Mitigation following a breach of contract – how far does the duty extend?
The rout in commodity prices continues to impact nations and stocks across the globe. Already this year the price of oil has dipped below US$30 a barrel, with a seemingly unrelenting oversupply of crude and markets preparing for the return of Iran post-sanctions. Sadly, falling prices often result in contract re-negotiations or default, leading to claims and innocent parties with goods on their hands and a difficult search for a willing buyer prepared to pay a reasonable price.
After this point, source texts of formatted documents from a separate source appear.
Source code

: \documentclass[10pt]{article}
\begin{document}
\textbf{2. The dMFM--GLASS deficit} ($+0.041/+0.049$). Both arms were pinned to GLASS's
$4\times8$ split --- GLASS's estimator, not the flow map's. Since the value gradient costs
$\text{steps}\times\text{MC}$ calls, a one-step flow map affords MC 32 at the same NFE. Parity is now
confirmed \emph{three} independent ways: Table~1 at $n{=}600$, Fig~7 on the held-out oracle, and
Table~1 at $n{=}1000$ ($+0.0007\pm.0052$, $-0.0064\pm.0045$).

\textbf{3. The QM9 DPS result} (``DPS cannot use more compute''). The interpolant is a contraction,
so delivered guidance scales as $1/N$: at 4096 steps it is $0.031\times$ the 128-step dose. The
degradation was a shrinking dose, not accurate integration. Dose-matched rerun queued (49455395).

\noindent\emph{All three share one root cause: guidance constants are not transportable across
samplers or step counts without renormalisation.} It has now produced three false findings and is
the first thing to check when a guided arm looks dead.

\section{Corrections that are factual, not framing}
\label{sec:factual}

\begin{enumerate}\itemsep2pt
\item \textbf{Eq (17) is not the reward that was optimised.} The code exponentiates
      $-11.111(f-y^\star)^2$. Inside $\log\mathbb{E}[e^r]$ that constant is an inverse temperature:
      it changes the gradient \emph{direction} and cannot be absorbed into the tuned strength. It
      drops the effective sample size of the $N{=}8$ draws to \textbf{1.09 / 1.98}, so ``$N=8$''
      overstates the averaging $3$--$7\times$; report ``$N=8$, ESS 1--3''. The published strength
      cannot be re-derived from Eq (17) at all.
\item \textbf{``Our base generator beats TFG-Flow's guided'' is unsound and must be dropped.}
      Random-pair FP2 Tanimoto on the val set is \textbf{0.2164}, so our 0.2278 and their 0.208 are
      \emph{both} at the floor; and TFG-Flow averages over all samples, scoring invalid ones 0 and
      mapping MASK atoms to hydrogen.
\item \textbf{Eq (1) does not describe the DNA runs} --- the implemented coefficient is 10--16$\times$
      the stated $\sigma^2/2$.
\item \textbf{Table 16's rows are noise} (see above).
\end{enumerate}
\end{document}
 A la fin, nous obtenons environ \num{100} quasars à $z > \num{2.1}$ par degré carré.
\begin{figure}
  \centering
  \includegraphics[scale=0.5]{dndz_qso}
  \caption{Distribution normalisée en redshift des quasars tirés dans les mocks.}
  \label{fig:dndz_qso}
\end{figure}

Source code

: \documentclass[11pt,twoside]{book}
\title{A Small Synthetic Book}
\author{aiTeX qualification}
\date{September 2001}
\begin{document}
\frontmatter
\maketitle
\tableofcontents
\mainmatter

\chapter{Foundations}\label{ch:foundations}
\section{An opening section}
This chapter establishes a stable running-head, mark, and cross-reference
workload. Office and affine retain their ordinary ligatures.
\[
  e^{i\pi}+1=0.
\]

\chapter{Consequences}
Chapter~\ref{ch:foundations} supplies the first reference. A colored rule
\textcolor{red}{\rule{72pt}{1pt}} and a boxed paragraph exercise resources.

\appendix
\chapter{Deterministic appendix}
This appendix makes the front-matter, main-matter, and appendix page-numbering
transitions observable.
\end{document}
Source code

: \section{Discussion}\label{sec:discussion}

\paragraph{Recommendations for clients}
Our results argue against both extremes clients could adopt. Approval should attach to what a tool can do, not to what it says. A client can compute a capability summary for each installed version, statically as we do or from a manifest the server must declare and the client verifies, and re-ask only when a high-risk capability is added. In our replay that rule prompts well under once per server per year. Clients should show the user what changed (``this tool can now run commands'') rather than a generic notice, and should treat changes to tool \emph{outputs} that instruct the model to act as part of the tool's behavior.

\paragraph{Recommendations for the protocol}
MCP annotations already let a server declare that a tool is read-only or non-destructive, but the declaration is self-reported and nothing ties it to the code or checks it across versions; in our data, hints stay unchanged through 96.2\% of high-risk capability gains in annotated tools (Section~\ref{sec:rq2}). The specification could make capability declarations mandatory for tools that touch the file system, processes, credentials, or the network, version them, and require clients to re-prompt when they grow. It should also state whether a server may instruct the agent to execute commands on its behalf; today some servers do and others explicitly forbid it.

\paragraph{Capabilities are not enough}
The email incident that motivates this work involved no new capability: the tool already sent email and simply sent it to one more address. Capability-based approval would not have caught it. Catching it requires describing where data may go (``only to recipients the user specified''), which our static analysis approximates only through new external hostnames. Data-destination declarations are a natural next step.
Following a breach of contract, the innocent party has a duty to mitigate the loss it has suffered. However, failure to mitigate loss may prevent that party from recovering damages for avoidable loss. A standard defence which the defaulting party often invokes to reduce the damages payable is that the innocent party has failed to act reasonably to mitigate its loss. The burden of proving a failure to mitigate falls, however, on the defaulting party.
As one might imagine, the courts are generally sympathetic to efforts made by an innocent party seeking to deal with a breach of contract. The requirement to take 'reasonable steps' to mitigate loss is not a particularly high standard. This so-called ‘duty’ requires reasonable steps to be taken to limit the losses that are incurred (and also to avoid incurring unnecessary expenditure in seeking to remedy the breach). An innocent party need not, however, take unusual steps that would be outside the normal course of its business, or even incur undue costs. Reasonable costs of mitigation incurred by the innocent party will generally be recoverable from the defaulting party.